EXERCISE INPUTS
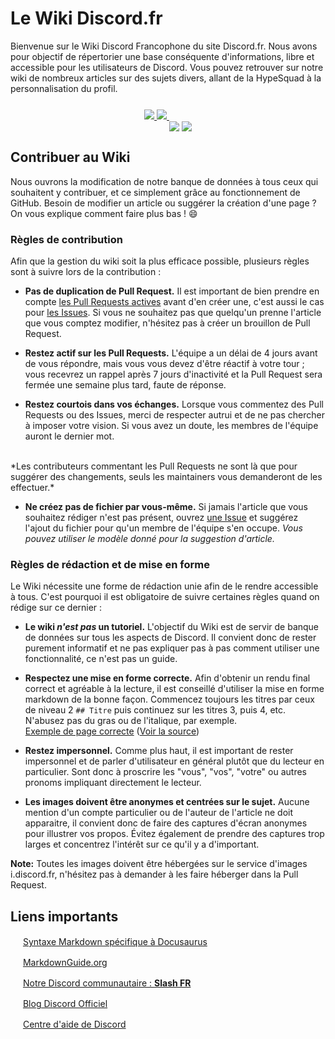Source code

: # Le Wiki Discord.fr

Bienvenue sur le Wiki Discord Francophone du site Discord.fr. Nous avons pour objectif de répertorier une base conséquente d'informations, libre et accessible pour les utilisateurs de Discord. Vous pouvez retrouver sur notre wiki de nombreux articles sur des sujets divers, allant de la HypeSquad à la personnalisation du profil. 

<div align="center">
    <a href="https://discord.com/invite/fr">
        <img src="https://img.shields.io/static/v1?label=Discord&message=Nous%20Rejoindre&color=5865F2&style=for-the-badge&logo=discord">
    </a>
    <a href="https://patreon.com/fr">
        <img src="https://img.shields.io/static/v1?label=Patreon&message=Nous%20Soutenir&color=FF424D&style=for-the-badge&logo=patreon">
    </a>
    <img src='https://user-images.githubusercontent.com/45918948/156405841-0ebf6804-cde8-4713-b531-b9a6ca18444f.svg#gh-dark-mode-only' align='center' style="padding-top: 30px">
    <img src='https://user-images.githubusercontent.com/45918948/156405871-1e19fed9-a223-45ca-ae34-415752c1c3c5.svg#gh-light-mode-only' align='center' style="padding-top: 30px">
</div>

## Contribuer au Wiki

Nous ouvrons la modification de notre banque de données à tous ceux qui souhaitent y contribuer, et ce simplement grâce au fonctionnement de GitHub. Besoin de modifier un article ou suggérer la création d'une page ? On vous explique comment faire plus bas ! :smile:

### Règles de contribution
Afin que la gestion du wiki soit la plus efficace possible, plusieurs règles sont à suivre lors de la contribution :

- **Pas de duplication de Pull Request.** Il est important de bien prendre en compte [les Pull Requests actives](https://github.com/discordfr/wiki/pulls) avant d'en créer une, c'est aussi le cas pour [les Issues](https://github.com/discordfr/wiki/issues). Si vous ne souhaitez pas que quelqu'un prenne l'article que vous comptez modifier, n'hésitez pas à créer un brouillon de Pull Request.

- **Restez actif sur les Pull Requests.** L'équipe a un délai de 4 jours avant de vous répondre, mais vous vous devez d'être réactif à votre tour ; vous recevrez un rappel après 7 jours d'inactivité et la Pull Request sera fermée une semaine plus tard, faute de réponse.

- **Restez courtois dans vos échanges.** Lorsque vous commentez des Pull Requests ou des Issues, merci de respecter autrui et de ne pas chercher à imposer votre vision. Si vous avez un doute, les membres de l'équipe auront le dernier mot.
<br/>
*Les contributeurs commentant les Pull Requests ne sont là que pour suggérer des changements, seuls les maintainers vous demanderont de les effectuer.*

- **Ne créez pas de fichier par vous-même.** Si jamais l'article que vous souhaitez rédiger n'est pas présent, ouvrez [une Issue](https://github.com/discordfr/wiki/issues/new) et suggérez l'ajout du fichier pour qu'un membre de l'équipe s'en occupe. *Vous pouvez utiliser le modèle donné pour la suggestion d'article.*

### Règles de rédaction et de mise en forme 

Le Wiki nécessite une forme de rédaction unie afin de le rendre accessible à tous. C'est pourquoi il est obligatoire de suivre certaines règles quand on rédige sur ce dernier :

- **Le wiki *n'est pas* un tutoriel.** L'objectif du Wiki est de servir de banque de données sur tous les aspects de Discord. Il convient donc de rester purement informatif et ne pas expliquer pas à pas comment utiliser une fonctionnalité, ce n'est pas un guide.

- **Respectez une mise en forme correcte.** Afin d'obtenir un rendu final correct et agréable à la lecture, il est conseillé d'utiliser la mise en forme markdown de la bonne façon. Commencez toujours les titres par ceux de niveau 2 `## Titre` puis continuez sur les titres 3, puis 4, etc. N'abusez pas du gras ou de l'italique, par exemple.<br/>
[Exemple de page correcte](https://discord.fr/wiki/configuration-serveur/configuration-serveur/personnalisation/) ([Voir la source](https://github.com/discordfr/wiki/blob/master/configuration-serveur/configuration-serveur/personnalisation.md))

- **Restez impersonnel.** Comme plus haut, il est important de rester impersonnel et de parler d'utilisateur en général plutôt que du lecteur en particulier. Sont donc à proscrire les "vous", "vos", "votre" ou autres pronoms impliquant directement le lecteur.

- **Les images doivent être anonymes et centrées sur le sujet.** Aucune mention d'un compte particulier ou de l'auteur de l'article ne doit apparaitre, il convient donc de faire des captures d'écran anonymes pour illustrer vos propos. Évitez également de prendre des captures trop larges et concentrez l'intérêt sur ce qu'il y a d'important.

**Note:** Toutes les images doivent être hébergées sur le service d'images i.discord.fr, n'hésitez pas à demander à les faire héberger dans la Pull Request.

## Liens importants

<img src="https://i.discord.fr/DhsG.png" height="16px"/> [Syntaxe Markdown spécifique à Docusaurus](https://docusaurus.io/docs/markdown-features)

<img src="https://i.discord.fr/asjC.png" height="16px"/> [MarkdownGuide.org](https://www.markdownguide.org/)

<img src="https://i.discord.fr/hG2E.png" height="16px"/> [Notre Discord communautaire : **Slash FR**](https://discord.com/invite/fr)

<img src="https://i.discord.fr/hG2E.png" height="16px"/> [Blog Discord Officiel](https://discord.com/blog)

<img src="https://i.discord.fr/hG2E.png" height="16px"> [Centre d'aide de Discord](https://support.discord.com/hc/en-us)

THE PROBLEM
A line belongs in the answer if it contains the word "user"; copy every such line from the data above.

EXPECTED ANSWER
    <img src='https://user-images.githubusercontent.com/45918948/156405841-0ebf6804-cde8-4713-b531-b9a6ca18444f.svg#gh-dark-mode-only' align='center' style="padding-top: 30px">
    <img src='https://user-images.githubusercontent.com/45918948/156405871-1e19fed9-a223-45ca-ae34-415752c1c3c5.svg#gh-light-mode-only' align='center' style="padding-top: 30px">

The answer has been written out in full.